# PROBLEM TO WORK ON
Leave the pictures aside. Retype exactly the lines from the top of the data below through the one holding "We call the".

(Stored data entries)
******************************

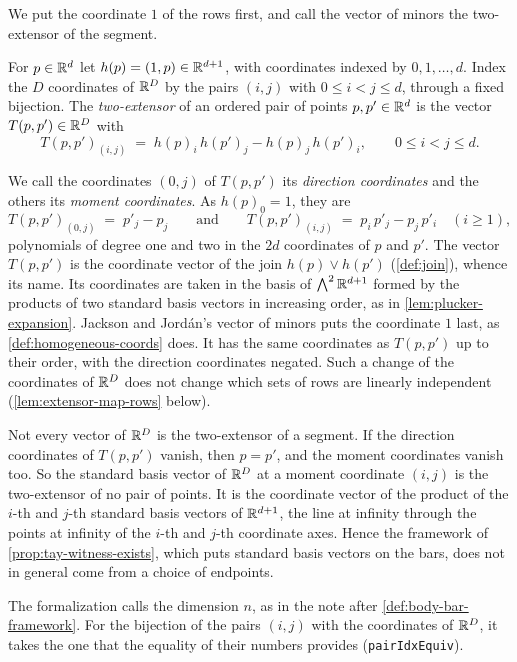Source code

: We put the coordinate $1$ of the rows first, and call the vector of
minors the two-extensor of the segment.

\begin{definition}
  \label{def:two-extensor}
  \leanok
  For $p \in \R^d$ let $h(p) = (1, p) \in \R^{d+1}$, with coordinates
  indexed by $0, 1, \dots, d$. Index the $D$ coordinates of $\R^D$ by
  the pairs $(i, j)$ with $0 \le i < j \le d$, through a fixed
  bijection. The \emph{two-extensor} of an ordered pair of points
  $p, p' \in \R^d$ is the vector $T(p, p') \in \R^D$ with
  \[
    T(p, p')_{(i,j)} \;=\; h(p)_i\, h(p')_j - h(p)_j\, h(p')_i,
    \qquad 0 \le i < j \le d.
  \]
\end{definition}

We call the coordinates $(0, j)$ of $T(p, p')$ its \emph{direction
coordinates} and the others its \emph{moment coordinates}. As
$h(p)_0 = 1$, they are
\[
  T(p, p')_{(0,j)} \;=\; p'_j - p_j
  \qquad\text{and}\qquad
  T(p, p')_{(i,j)} \;=\; p_i\, p'_j - p_j\, p'_i \quad (i \ge 1),
\]
polynomials of degree one and two in the $2d$ coordinates of $p$ and
$p'$. The vector $T(p, p')$ is the coordinate vector of the join
$h(p) \vee h(p')$ (\cref{def:join}), whence its name. Its coordinates
are taken in the basis of $\bigwedge^2 \R^{d+1}$ formed by the products
of two standard basis vectors in increasing order, as in
\cref{lem:plucker-expansion}. Jackson and Jord\'an's vector of
minors puts the coordinate $1$ last, as \cref{def:homogeneous-coords}
does. It has the same coordinates as $T(p, p')$ up to their order,
with the direction coordinates negated. Such a change of the
coordinates of $\R^D$ does not change which sets of rows are linearly
independent (\cref{lem:extensor-map-rows} below).

Not every vector of $\R^D$ is the two-extensor of a segment. If the
direction coordinates of $T(p, p')$ vanish, then $p = p'$, and the
moment coordinates vanish too. So the standard basis vector of $\R^D$
at a moment coordinate $(i, j)$ is the two-extensor of no pair of
points. It is the coordinate vector of the product of the $i$-th and
$j$-th standard basis vectors of $\R^{d+1}$, the line at infinity
through the points at infinity of the $i$-th and $j$-th coordinate
axes. Hence the framework of \cref{prop:tay-witness-exists}, which
puts standard basis vectors on the bars, does not in general come
from a choice of endpoints.

\begin{fmlnote}
  The formalization calls the dimension $n$, as in the note after
  \cref{def:body-bar-framework}. For the bijection of the pairs
  $(i, j)$ with the coordinates of $\R^D$, it takes the one that the
  equality of their numbers provides
  (\texttt{pairIdxEquiv}).
\end{fmlnote}

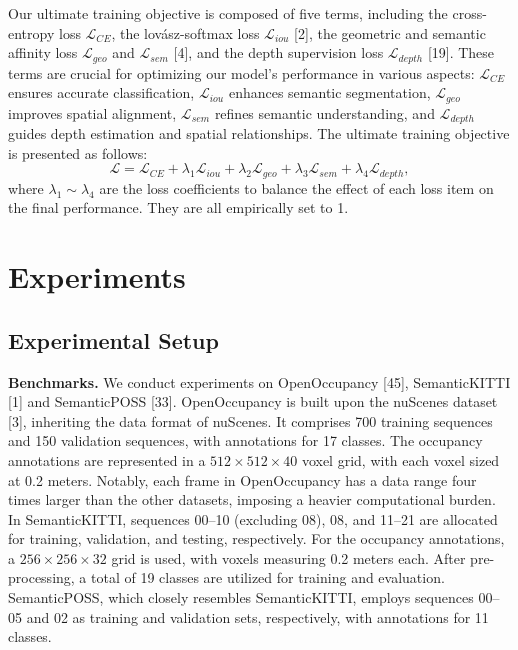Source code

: \documentclass[10pt,twocolumn,letterpaper]{article}
\begin{document}
Our ultimate training objective is composed of five terms, including the cross-entropy loss $\mathcal{L}_{CE}$, the lovász-softmax loss $\mathcal{L}_{iou}$ [2], the geometric and semantic affinity loss $\mathcal{L}_{geo}$ and $\mathcal{L}_{sem}$ [4], and the depth supervision loss $\mathcal{L}_{depth}$ [19]. These terms are crucial for optimizing our model's performance in various aspects: $\mathcal{L}_{CE}$ ensures accurate classification, $\mathcal{L}_{iou}$ enhances semantic segmentation, $\mathcal{L}_{geo}$ improves spatial alignment, $\mathcal{L}_{sem}$ refines semantic understanding, and $\mathcal{L}_{depth}$ guides depth estimation and spatial relationships. The ultimate training objective is presented as follows:
\begin{equation}
  \mathcal{L} = \mathcal{L}_{CE} + \lambda_1 \mathcal{L}_{iou} + \lambda_2 \mathcal{L}_{geo} + \lambda_3 \mathcal{L}_{sem} + \lambda_4 \mathcal{L}_{depth},
  \label{eq:total_loss}
\end{equation}
where $\lambda_1 \sim \lambda_4$ are the loss coefficients to balance the effect of each loss item on the final performance. They are all empirically set to 1.


\section{Experiments}

\subsection{Experimental Setup}

\textbf{Benchmarks.}
We conduct experiments on OpenOccupancy [45], SemanticKITTI [1] and SemanticPOSS [33]. OpenOccupancy is built upon the nuScenes dataset [3], inheriting the data format of nuScenes. It comprises 700 training sequences and 150 validation sequences, with annotations for 17 classes. The occupancy annotations are represented in a $512 \times 512 \times 40$ voxel grid, with each voxel sized at 0.2 meters. Notably, each frame in OpenOccupancy has a data range four times larger than the other datasets, imposing a heavier computational burden. In SemanticKITTI, sequences 00--10 (excluding 08), 08, and 11--21 are allocated for training, validation, and testing, respectively. For the occupancy annotations, a $256 \times 256 \times 32$ grid is used, with voxels measuring 0.2 meters each. After pre-processing, a total of 19 classes are utilized for training and evaluation. SemanticPOSS, which closely resembles SemanticKITTI, employs sequences 00--05 and 02 as training and validation sets, respectively, with annotations for 11 classes.
\end{document}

******************************

# TASK RESPONSE
Source code

: We put the coordinate $1$ of the rows first, and call the vector of
minors the two-extensor of the segment.

\begin{definition}
  \label{def:two-extensor}
  \leanok
  For $p \in \R^d$ let $h(p) = (1, p) \in \R^{d+1}$, with coordinates
  indexed by $0, 1, \dots, d$. Index the $D$ coordinates of $\R^D$ by
  the pairs $(i, j)$ with $0 \le i < j \le d$, through a fixed
  bijection. The \emph{two-extensor} of an ordered pair of points
  $p, p' \in \R^d$ is the vector $T(p, p') \in \R^D$ with
  \[
    T(p, p')_{(i,j)} \;=\; h(p)_i\, h(p')_j - h(p)_j\, h(p')_i,
    \qquad 0 \le i < j \le d.
  \]
\end{definition}

We call the coordinates $(0, j)$ of $T(p, p')$ its \emph{direction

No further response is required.